Ada kekhawatiran, pemerintahan Joko Widodo dan kabinetnya gagal mengurus negara, gagal mewujudkan kesejahteraan bagi rakyat, gagal menjalankan perintah konstitusi. Namun, mereka mencari alasan atas kegagalannya dengan mengobok-obok umat Islam. Mereka membuat kamuflase, agar masyarakat tidak tahu akar masalahnya.
Sosok
Dr HM Ali Taher Parasong, anak yatim dan miskin, meninggalkan kampung dan bermigrasi ke Jakarta sejak kelas tiga SD. Di Jakarta, ia belajar sambil membantu pihak sekolah menyiram taman di halaman sekolah. Ia menyiapkan minuman untuk para guru. Ketika di SMP dan SMA, ia aktif di OSIS dan Remaja Muhammadiyah, Ikatan Pelajar Muhammadiyah.
Setelah lulus dari SMA, Ali Taher melanjutkan kuliah di fakultas hukum Universitas Muhammadiyah Jakarta. Ia kemudian berkiprah Ikatan Mahasiswa Muhammadiyah (IMM) dan usai itu aktif di Pemuda Muhammadiyah. Puncak kegiatan kepemudaan, ia menjabat sebagai Sekjen Pemuda Muhammadiyah saat Prof Din Syamsuddin duduk sebagai Ketua Umum.
Sebagai anak kampung yang diliputi berbagai problem sosial rumit, Ali pemuda yang dinamis ini, mentransformasi kemiskinan dan keyatimannya dengan iman dan estimologi profetik. Ia mampu mentransformasikan masa lalu yang pahit getir dan suram, dengan paham optimistik. Ali menanjak langkah ikhtiar merebut dan menjemput perubahan.
Selain itu, dalam kehidupan organisasi serumpun di Muhammadiyah itu, turut membentuk watak dan karakter Ali sebagai aktivis Islam yang berhaluan ideologi Pancasila. Sebuah pemahaman yang dinsyafi oleh Islam. Tentu dinamika pergerakan kemahasiswaan dan kepemudaan, juga turut mewarnai institusi moralitas pribadi Ali sebagai seorang Muslim Indonesia yang kaafah.
Dalam perjalanannya, tidak heran jika sosok Ali Taher kemudian tumbuh menjadi politisi berkarakter tegas tapi santun, terpelajar, terdidik dan berintegritas layaknya Abul A’la almaududi di Pakistan atau M Natsir di Indonesia.
Sekali lagi, dialah sejatinya politisi Indonesia, berbicara di atas landasan konstruksi iman, ilmu dan akhlaq. Sebagai politisi senior, ia hadir mewakili suara bangsa. Ia berbicara saat anggota kabinet, parpol tengah banyak yang bungkam di bawah kendali oligarki dan kekuatan modal.
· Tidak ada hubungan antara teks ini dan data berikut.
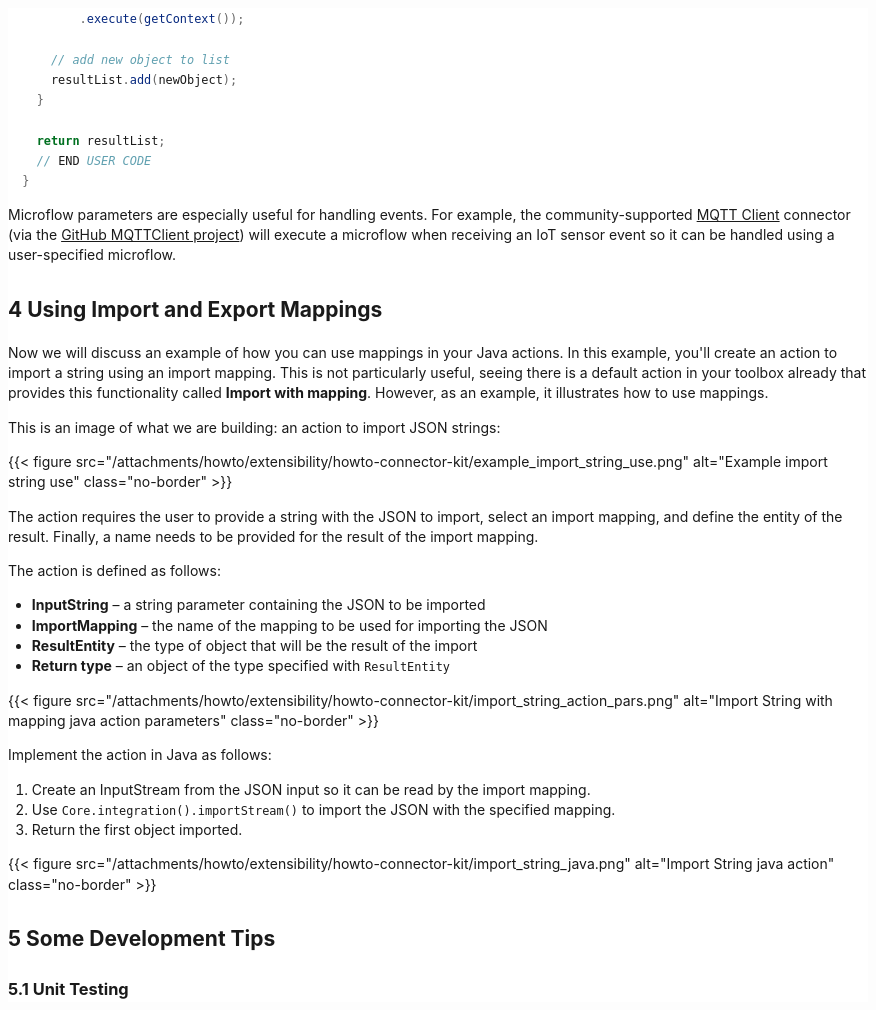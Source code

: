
 ```java
          .execute(getContext());

      // add new object to list
      resultList.add(newObject);
    }

    return resultList;
    // END USER CODE
  }
```

Microflow parameters are especially useful for handling events. For example, the community-supported [MQTT Client](https://marketplace.mendix.com/link/component/3066/Mendix/MQTT-Client) connector (via the [GitHub MQTTClient project](https://github.com/ako/MqttClient)) will execute a microflow when receiving an IoT sensor event so it can be handled using a user-specified microflow.

## 4 Using Import and Export Mappings

Now we will discuss an example of how you can use mappings in your Java actions. In this example, you'll create an action to import a string using an import mapping. This is not particularly useful, seeing there is a default action in your toolbox already that provides this functionality called **Import with mapping**. However, as an example, it illustrates how to use mappings.

This is an image of what we are building: an action to import JSON strings:

{{< figure src="/attachments/howto/extensibility/howto-connector-kit/example_import_string_use.png" alt="Example import string use" class="no-border" >}}

The action requires the user to provide a string with the JSON to import, select an import mapping, and define the entity of the result. Finally, a name needs to be provided for the result of the import mapping.

The action is defined as follows:

* **InputString** – a string parameter containing the JSON to be imported
* **ImportMapping** – the name of the mapping to be used for importing the JSON
* **ResultEntity** – the type of object that will be the result of the import
* **Return type** – an object of the type specified with `ResultEntity`

{{< figure src="/attachments/howto/extensibility/howto-connector-kit/import_string_action_pars.png" alt="Import String with mapping java action parameters" class="no-border" >}}

Implement the action in Java as follows:

1. Create an InputStream from the JSON input so it can be read by the import mapping.
2. Use `Core.integration().importStream()` to import the JSON with the specified mapping.
3. Return the first object imported.

{{< figure src="/attachments/howto/extensibility/howto-connector-kit/import_string_java.png" alt="Import String java action" class="no-border" >}}

## 5 Some Development Tips

### 5.1 Unit Testing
Negara ini, seolah dijalankan tanpa ilmu dan moralitas sebagai negarawan.
Bagi mereka yang mengaku muballigh, ustadz, ilmuwan Muslim, ulama yang berada di dalam istana dan lingkungannya, mana suaramu? Di mana iman, ilmu dan akhlaq kalian sebagai pekerja negara? Apakah kalian hanya bisa beretorika, berkoar-koar menjadi alat kekuasaan? Apakah kalian tidak punya rasa malu menghina, menghardik para ulama, tokoh Islam, aktivis Islam dan ormas Islam yang tengah berjuang bagi tegaknya keadilan di tanah air tercinta.
Ali, menolak semua narasi yang dibangun oleh menteri agama. Ali justru memberikan pandangan optimistik, bahwa umat Islam di Indonesia, tidak seperti yang disangkakan oleh menteri agama. Umat Islam di Indonesia, merupakan pengawal negeri ini. Umat Islam Indonesia, tetap memegang paradigma Islam sebagai rahmatan lilalamin, Islam rahmatan lil Indonesia.
Penulis: MHR. Shikka Songge, Peneliti Politik dan Sosial Keagamaan CIDES.